-- DIRECTIONS FOR THIS TASK --
Write out every entry word for word.

[Opening MATERIALS PROVIDED section]

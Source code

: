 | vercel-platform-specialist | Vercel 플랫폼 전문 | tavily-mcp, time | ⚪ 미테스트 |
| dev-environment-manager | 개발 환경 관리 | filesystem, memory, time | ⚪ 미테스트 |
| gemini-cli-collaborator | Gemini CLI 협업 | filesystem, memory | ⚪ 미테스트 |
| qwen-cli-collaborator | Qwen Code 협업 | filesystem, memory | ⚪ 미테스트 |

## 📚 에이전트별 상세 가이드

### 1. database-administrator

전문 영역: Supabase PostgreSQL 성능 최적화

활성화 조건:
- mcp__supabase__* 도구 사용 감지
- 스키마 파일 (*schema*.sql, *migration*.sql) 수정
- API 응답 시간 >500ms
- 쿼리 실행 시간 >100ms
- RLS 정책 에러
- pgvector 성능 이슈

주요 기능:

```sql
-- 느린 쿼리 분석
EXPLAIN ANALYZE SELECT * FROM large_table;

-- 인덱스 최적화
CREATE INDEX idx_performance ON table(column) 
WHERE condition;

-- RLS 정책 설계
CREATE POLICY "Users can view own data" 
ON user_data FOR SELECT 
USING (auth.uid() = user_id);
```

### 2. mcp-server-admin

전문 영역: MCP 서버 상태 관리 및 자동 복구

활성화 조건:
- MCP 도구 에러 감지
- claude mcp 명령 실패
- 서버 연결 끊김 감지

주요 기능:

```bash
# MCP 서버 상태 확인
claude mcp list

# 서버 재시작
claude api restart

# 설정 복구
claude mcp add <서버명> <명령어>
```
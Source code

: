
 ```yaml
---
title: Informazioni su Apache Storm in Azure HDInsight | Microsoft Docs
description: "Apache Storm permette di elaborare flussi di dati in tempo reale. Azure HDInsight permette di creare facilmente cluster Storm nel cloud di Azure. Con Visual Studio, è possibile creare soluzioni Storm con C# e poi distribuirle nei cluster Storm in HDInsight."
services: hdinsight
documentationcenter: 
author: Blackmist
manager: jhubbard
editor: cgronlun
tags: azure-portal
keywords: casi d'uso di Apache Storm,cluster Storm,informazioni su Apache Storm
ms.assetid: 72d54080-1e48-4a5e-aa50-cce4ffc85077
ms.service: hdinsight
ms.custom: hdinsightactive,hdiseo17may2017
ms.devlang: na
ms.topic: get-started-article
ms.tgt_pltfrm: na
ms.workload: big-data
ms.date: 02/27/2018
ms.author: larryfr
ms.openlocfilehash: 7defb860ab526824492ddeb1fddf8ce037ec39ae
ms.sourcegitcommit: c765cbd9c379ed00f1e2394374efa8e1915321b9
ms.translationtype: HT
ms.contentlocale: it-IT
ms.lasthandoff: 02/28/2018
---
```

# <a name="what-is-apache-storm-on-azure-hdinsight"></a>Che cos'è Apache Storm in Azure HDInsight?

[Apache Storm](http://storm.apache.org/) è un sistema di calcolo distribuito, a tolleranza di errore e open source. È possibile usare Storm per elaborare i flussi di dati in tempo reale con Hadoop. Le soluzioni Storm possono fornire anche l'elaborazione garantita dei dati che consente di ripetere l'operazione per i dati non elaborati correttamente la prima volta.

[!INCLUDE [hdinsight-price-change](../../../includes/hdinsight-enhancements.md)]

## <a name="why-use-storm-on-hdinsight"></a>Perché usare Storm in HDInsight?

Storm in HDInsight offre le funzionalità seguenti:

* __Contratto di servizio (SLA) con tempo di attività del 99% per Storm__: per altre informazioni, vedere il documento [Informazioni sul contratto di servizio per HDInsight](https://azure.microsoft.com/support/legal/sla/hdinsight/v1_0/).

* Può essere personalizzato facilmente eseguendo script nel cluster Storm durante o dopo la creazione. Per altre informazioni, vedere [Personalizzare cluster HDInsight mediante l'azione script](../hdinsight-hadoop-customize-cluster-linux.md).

[Closing MATERIALS PROVIDED section]

-- THE ANSWER --
Source code

: | vercel-platform-specialist | Vercel 플랫폼 전문 | tavily-mcp, time | ⚪ 미테스트 |
| dev-environment-manager | 개발 환경 관리 | filesystem, memory, time | ⚪ 미테스트 |
| gemini-cli-collaborator | Gemini CLI 협업 | filesystem, memory | ⚪ 미테스트 |
| qwen-cli-collaborator | Qwen Code 협업 | filesystem, memory | ⚪ 미테스트 |

## 📚 에이전트별 상세 가이드

### 1. database-administrator

전문 영역: Supabase PostgreSQL 성능 최적화

활성화 조건:
- mcp__supabase__* 도구 사용 감지
- 스키마 파일 (*schema*.sql, *migration*.sql) 수정
- API 응답 시간 >500ms
- 쿼리 실행 시간 >100ms
- RLS 정책 에러
- pgvector 성능 이슈

주요 기능:

```sql
-- 느린 쿼리 분석
EXPLAIN ANALYZE SELECT * FROM large_table;

-- 인덱스 최적화
CREATE INDEX idx_performance ON table(column) 
WHERE condition;

-- RLS 정책 설계
CREATE POLICY "Users can view own data" 
ON user_data FOR SELECT 
USING (auth.uid() = user_id);
```

### 2. mcp-server-admin

전문 영역: MCP 서버 상태 관리 및 자동 복구

활성화 조건:
- MCP 도구 에러 감지
- claude mcp 명령 실패
- 서버 연결 끊김 감지

주요 기능:

```bash
# MCP 서버 상태 확인
claude mcp list

# 서버 재시작
claude api restart

# 설정 복구
claude mcp add <서버명> <명령어>
```
Source code

:
 ```yaml
---
title: Informazioni su Apache Storm in Azure HDInsight | Microsoft Docs
description: "Apache Storm permette di elaborare flussi di dati in tempo reale. Azure HDInsight permette di creare facilmente cluster Storm nel cloud di Azure. Con Visual Studio, è possibile creare soluzioni Storm con C# e poi distribuirle nei cluster Storm in HDInsight."
services: hdinsight
documentationcenter: 
author: Blackmist
manager: jhubbard
editor: cgronlun
tags: azure-portal
keywords: casi d'uso di Apache Storm,cluster Storm,informazioni su Apache Storm
ms.assetid: 72d54080-1e48-4a5e-aa50-cce4ffc85077
ms.service: hdinsight
ms.custom: hdinsightactive,hdiseo17may2017
ms.devlang: na
ms.topic: get-started-article
ms.tgt_pltfrm: na
ms.workload: big-data
ms.date: 02/27/2018
ms.author: larryfr
ms.openlocfilehash: 7defb860ab526824492ddeb1fddf8ce037ec39ae
ms.sourcegitcommit: c765cbd9c379ed00f1e2394374efa8e1915321b9
ms.translationtype: HT
ms.contentlocale: it-IT
ms.lasthandoff: 02/28/2018
---
```

# <a name="what-is-apache-storm-on-azure-hdinsight"></a>Che cos'è Apache Storm in Azure HDInsight?

[Apache Storm](http://storm.apache.org/) è un sistema di calcolo distribuito, a tolleranza di errore e open source. È possibile usare Storm per elaborare i flussi di dati in tempo reale con Hadoop. Le soluzioni Storm possono fornire anche l'elaborazione garantita dei dati che consente di ripetere l'operazione per i dati non elaborati correttamente la prima volta.

[!INCLUDE [hdinsight-price-change](../../../includes/hdinsight-enhancements.md)]

## <a name="why-use-storm-on-hdinsight"></a>Perché usare Storm in HDInsight?

Storm in HDInsight offre le funzionalità seguenti:

* __Contratto di servizio (SLA) con tempo di attività del 99% per Storm__: per altre informazioni, vedere il documento [Informazioni sul contratto di servizio per HDInsight](https://azure.microsoft.com/support/legal/sla/hdinsight/v1_0/).

* Può essere personalizzato facilmente eseguendo script nel cluster Storm durante o dopo la creazione. Per altre informazioni, vedere [Personalizzare cluster HDInsight mediante l'azione script](../hdinsight-hadoop-customize-cluster-linux.md).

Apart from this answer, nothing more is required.